Allow Sick Leave for Dependent Care, Adoption
4. Allow employees to use sick leave to care for dependents.(23)
The director of OPM should issue regulations by spring 1994 that will
allow employees to use accrued sick leave to care for sick or elderly
dependents. OPM should also propose legislation that will allow
employees to use accrued sick leave to make adoptive arrangements. The
definition of child, spouse, and parent should be consistent with
definitions contained in the 1993 Family and Medical Leave Act.

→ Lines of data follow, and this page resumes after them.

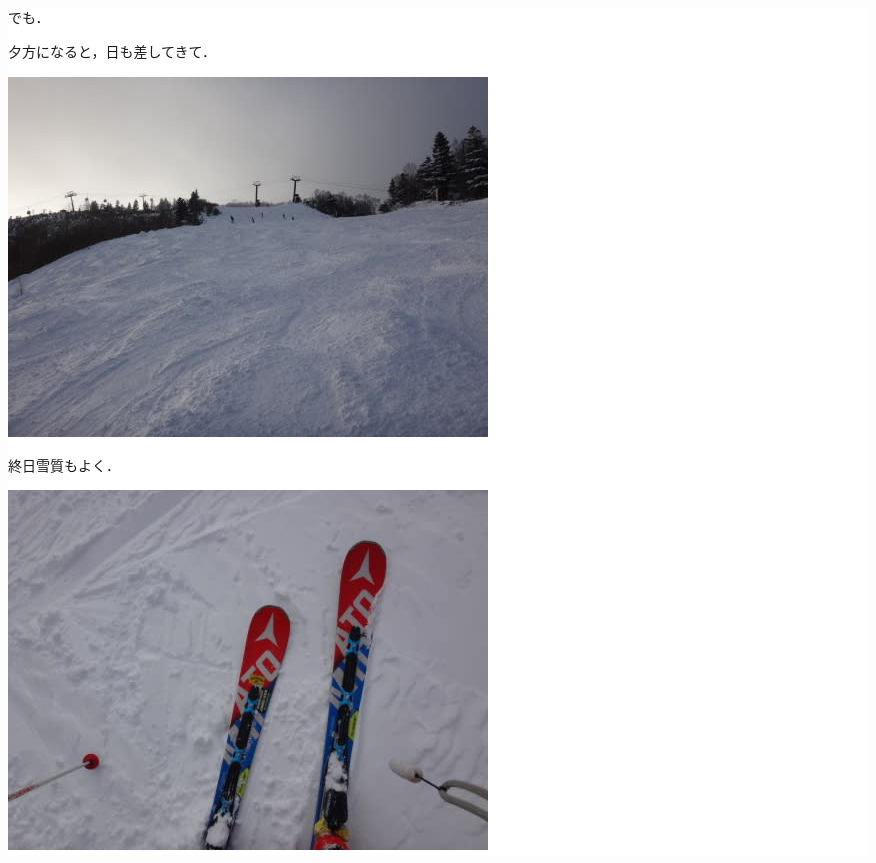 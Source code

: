 





でも．


夕方になると，日も差してきて．




![bd1a70bd076037ffc73d13c5694875eb.jpg](images/bd1a70bd076037ffc73d13c5694875eb.jpg)




終日雪質もよく．




![7a4d9fe716c6db027aa5b9493df84332.jpg](images/7a4d9fe716c6db027aa5b9493df84332.jpg)
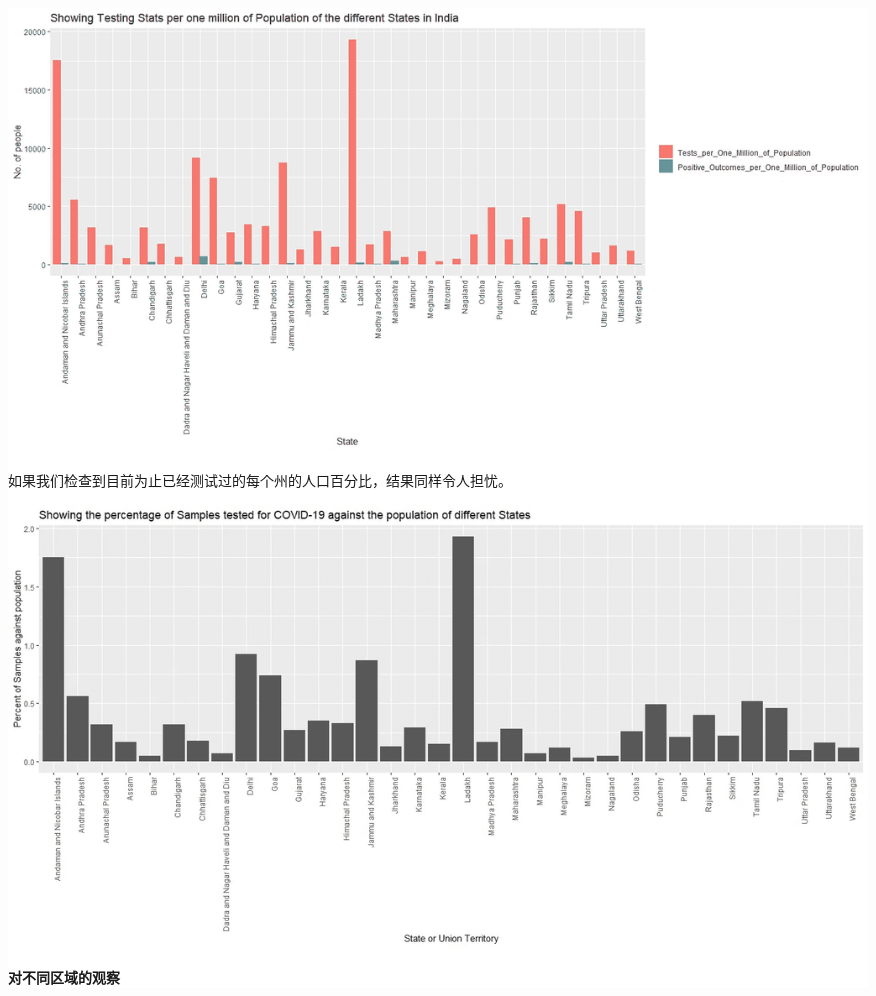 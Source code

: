 ![](img/f467845dfa0b54bb7d853ba36df0d812.png)

如果我们检查到目前为止已经测试过的每个州的人口百分比，结果同样令人担忧。

![](img/8aab5bb7f1353947bdb9306842bf34f9.png)

**对不同区域的观察**
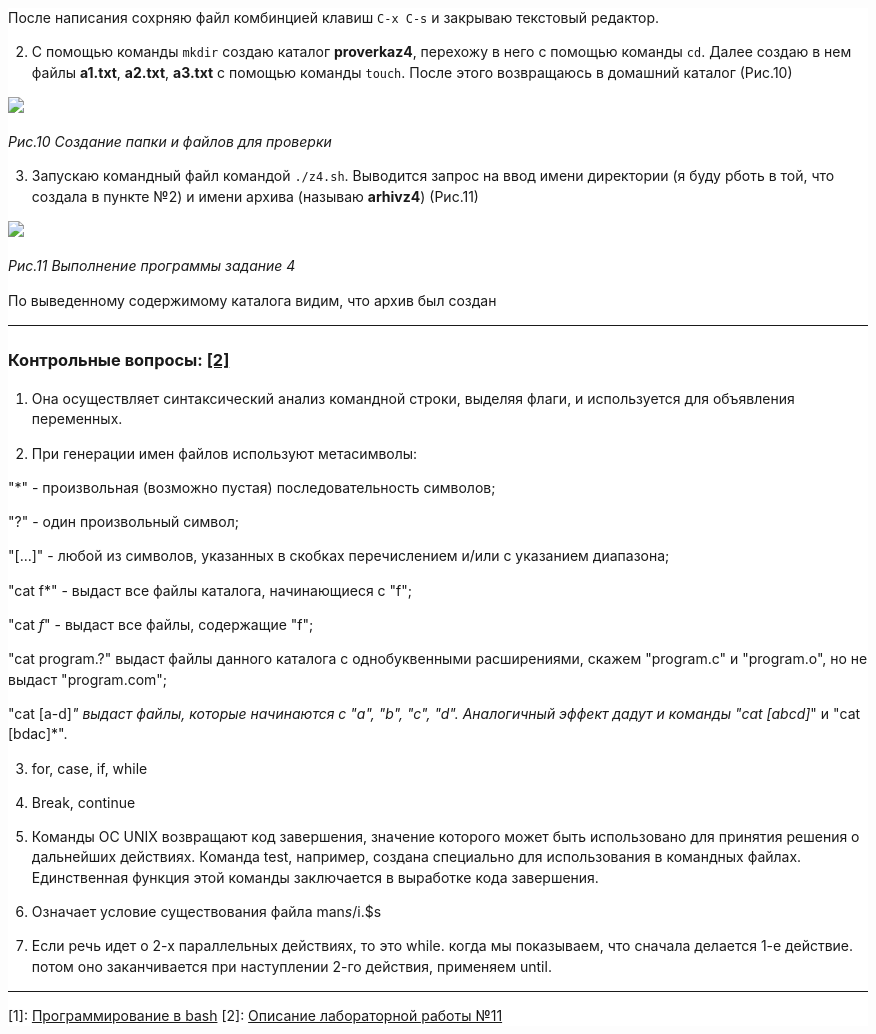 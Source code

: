 После написания сохрняю файл комбинцией клавиш ```C-x C-s``` и закрываю текстовый редактор. 

2. С помощью команды ```mkdir``` создаю каталог **proverkaz4**, перехожу в него с помощью команды ```cd```. Далее создаю в нем файлы **a1.txt**, **a2.txt**, **a3.txt** с помощью команды ```touch```. После этого возвращаюсь в домашний каталог (Рис.10)

![](https://sun9-76.userapi.com/impg/E7K1k5ZgmqJILPF9zBg5QGyiP8dBneoyECjdHg/Q8EJ3f7T-zs.jpg?size=376x98&quality=96&sign=871c1fc0d373970b3cd871f3b6dfb004&type=album)

*Рис.10 Создание папки и файлов для проверки*

3. Запускаю командный файл командой ```./z4.sh```. Выводится запрос на ввод имени директории (я буду рботь в той, что создала в пункте №2) и имени архива (называю **arhivz4**) (Рис.11)

![](https://sun9-32.userapi.com/impg/moh4kk5RxK4WROe4zBTypvGaIuGPPBPEktCUHw/422hBCeD_3Q.jpg?size=368x131&quality=96&sign=72923fa403ea72d47a0084ec57d6ad33&type=album)

*Рис.11 Выполнение программы задание 4*

По выведенному содержимому каталога видим, что архив был создан

---

### **Контрольные вопросы**: [[2]](https://esystem.rudn.ru/pluginfile.php/1142377/mod_resource/content/2/008-lab_shell_prog_1.pdf)

1. Она осуществляет синтаксический анализ командной строки, выделяя флаги, и используется для объявления переменных. 

2. При генерации имен файлов  используют метасимволы: 

"*" - произвольная (возможно пустая) последовательность символов; 

"?" - один произвольный символ; 

"[...]" - любой из символов, указанных в скобках перечислением и/или с указанием диапазона; 

"cat f*" - выдаст все файлы каталога, начинающиеся с "f"; 

"cat *f*" - выдаст все файлы, содержащие "f"; 

"cat program.?" выдаст файлы данного каталога с однобуквенными расширениями, скажем "program.c" и "program.o", но не выдаст "program.com"; 

"cat [a-d]*" выдаст файлы, которые начинаются с "a", "b", "c", "d". Аналогичный эффект дадут и команды "cat [abcd]*" и "cat [bdac]*". 

3. for, case, if, while 

4. Break, continue 

5. Команды ОС UNIX возвращают код завершения, значение которого может быть использовано для принятия решения о дальнейших действиях. Команда test, например, создана специально для использования в командных файлах. Единственная функция этой команды заключается в выработке кода завершения. 

6. Означает условие существования файла man$s/$i.$s 

7. Если речь идет о 2-х параллельных действиях, то это while. когда мы показываем, что сначала делается 1-е действие. потом оно заканчивается при наступлении 2-го действия, применяем until. 

---


[1]: [Программирование в bash](https://eternalhost.net/blog/sistemnoe-administrirovanie/linux-bash-chto-eto)
[2]: [Описание лабораторной работы №11](https://esystem.rudn.ru/pluginfile.php/1142377/mod_resource/content/2/008-lab_shell_prog_1.pdf) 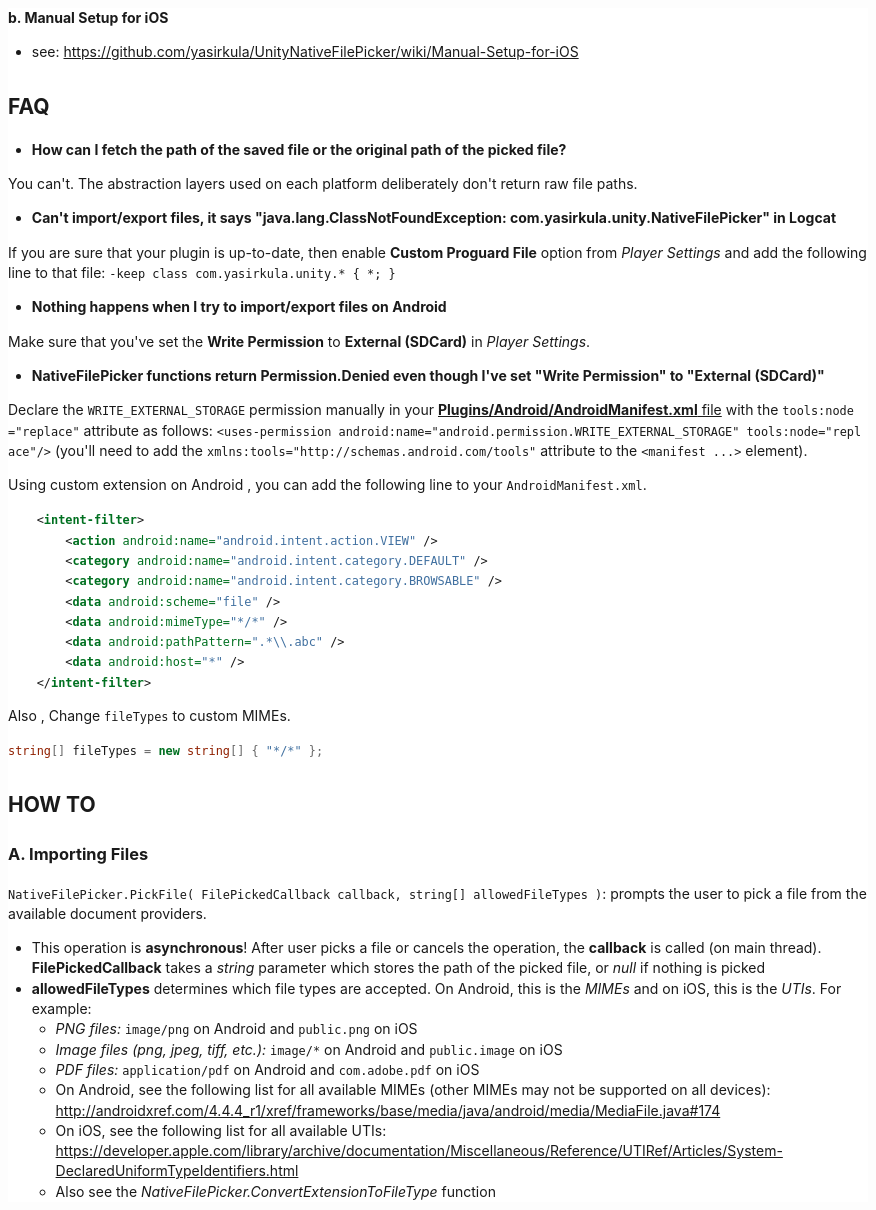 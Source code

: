 **b. Manual Setup for iOS**

- see: https://github.com/yasirkula/UnityNativeFilePicker/wiki/Manual-Setup-for-iOS

## FAQ

- **How can I fetch the path of the saved file or the original path of the picked file?**

You can't. The abstraction layers used on each platform deliberately don't return raw file paths.

- **Can't import/export files, it says "java.lang.ClassNotFoundException: com.yasirkula.unity.NativeFilePicker" in Logcat**

If you are sure that your plugin is up-to-date, then enable **Custom Proguard File** option from *Player Settings* and add the following line to that file: `-keep class com.yasirkula.unity.* { *; }`

- **Nothing happens when I try to import/export files on Android**

Make sure that you've set the **Write Permission** to **External (SDCard)** in *Player Settings*.

- **NativeFilePicker functions return Permission.Denied even though I've set "Write Permission" to "External (SDCard)"**

Declare the `WRITE_EXTERNAL_STORAGE` permission manually in your [**Plugins/Android/AndroidManifest.xml** file](https://answers.unity.com/questions/982710/where-is-the-manifest-file-in-unity.html) with the `tools:node="replace"` attribute as follows: `<uses-permission android:name="android.permission.WRITE_EXTERNAL_STORAGE" tools:node="replace"/>` (you'll need to add the `xmlns:tools="http://schemas.android.com/tools"` attribute to the `<manifest ...>` element).

Using custom extension on Android , you can add the following line to your `AndroidManifest.xml`.
```xml
 	<intent-filter>
        <action android:name="android.intent.action.VIEW" />
        <category android:name="android.intent.category.DEFAULT" />
        <category android:name="android.intent.category.BROWSABLE" />
        <data android:scheme="file" />
        <data android:mimeType="*/*" />
        <data android:pathPattern=".*\\.abc" />
        <data android:host="*" />
	</intent-filter>
```
Also , Change `fileTypes` to custom MIMEs.
```csharp
string[] fileTypes = new string[] { "*/*" };
```

## HOW TO

### A. Importing Files

`NativeFilePicker.PickFile( FilePickedCallback callback, string[] allowedFileTypes )`: prompts the user to pick a file from the available document providers.
- This operation is **asynchronous**! After user picks a file or cancels the operation, the **callback** is called (on main thread). **FilePickedCallback** takes a *string* parameter which stores the path of the picked file, or *null* if nothing is picked
- **allowedFileTypes** determines which file types are accepted. On Android, this is the *MIMEs* and on iOS, this is the *UTIs*. For example:
  - *PNG files:* `image/png` on Android and `public.png` on iOS
  - *Image files (png, jpeg, tiff, etc.):* `image/*` on Android and `public.image` on iOS
  - *PDF files:* `application/pdf` on Android and `com.adobe.pdf` on iOS
  - On Android, see the following list for all available MIMEs (other MIMEs may not be supported on all devices): http://androidxref.com/4.4.4_r1/xref/frameworks/base/media/java/android/media/MediaFile.java#174
  - On iOS, see the following list for all available UTIs: https://developer.apple.com/library/archive/documentation/Miscellaneous/Reference/UTIRef/Articles/System-DeclaredUniformTypeIdentifiers.html
  - Also see the *NativeFilePicker.ConvertExtensionToFileType* function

This policy indicates that the federal government recognizes the burden
family illness places on employees and was recommended in part by the
Merit Systems Protection Board in 1991.(24) The Bureau of Labor
Statistics found that in the private sector, 36 percent of employees can
use sick leave to care for a sick child.(25) OPM found that in the
public sector:
Forty-six State governments, whose sick leave accrual policies
generally are more comparable to those of the federal government, allow
use of sick leave for [family illnesses]. The State of New York, for
example, implemented such a policy by regulation in 1957. New York
State allows employees to use up to 15 days of sick leave each year in
the event of family illness or death and reports that this benefit has
not generated administrative problems or pressure to expand the
circumstances under which sick leave may be used.(26)
Endnotes
23. Title 5, Code of Federal Regulations, sec. 610.401.
24. MSPB, Balancing Work Responsibilities and Family Needs, p. 79.
25. U.S. Department of Labor, Bureau of Labor Statistics, Employee
Benefits in Medium and Large Private Establishments (Washington, D.C.:
U.S. Government Printing Office, 1991), p. 16.
26. U.S. Office of Personnel Management, "Options for Leave Reform,"
Washington, D.C., September 1991, p. 5.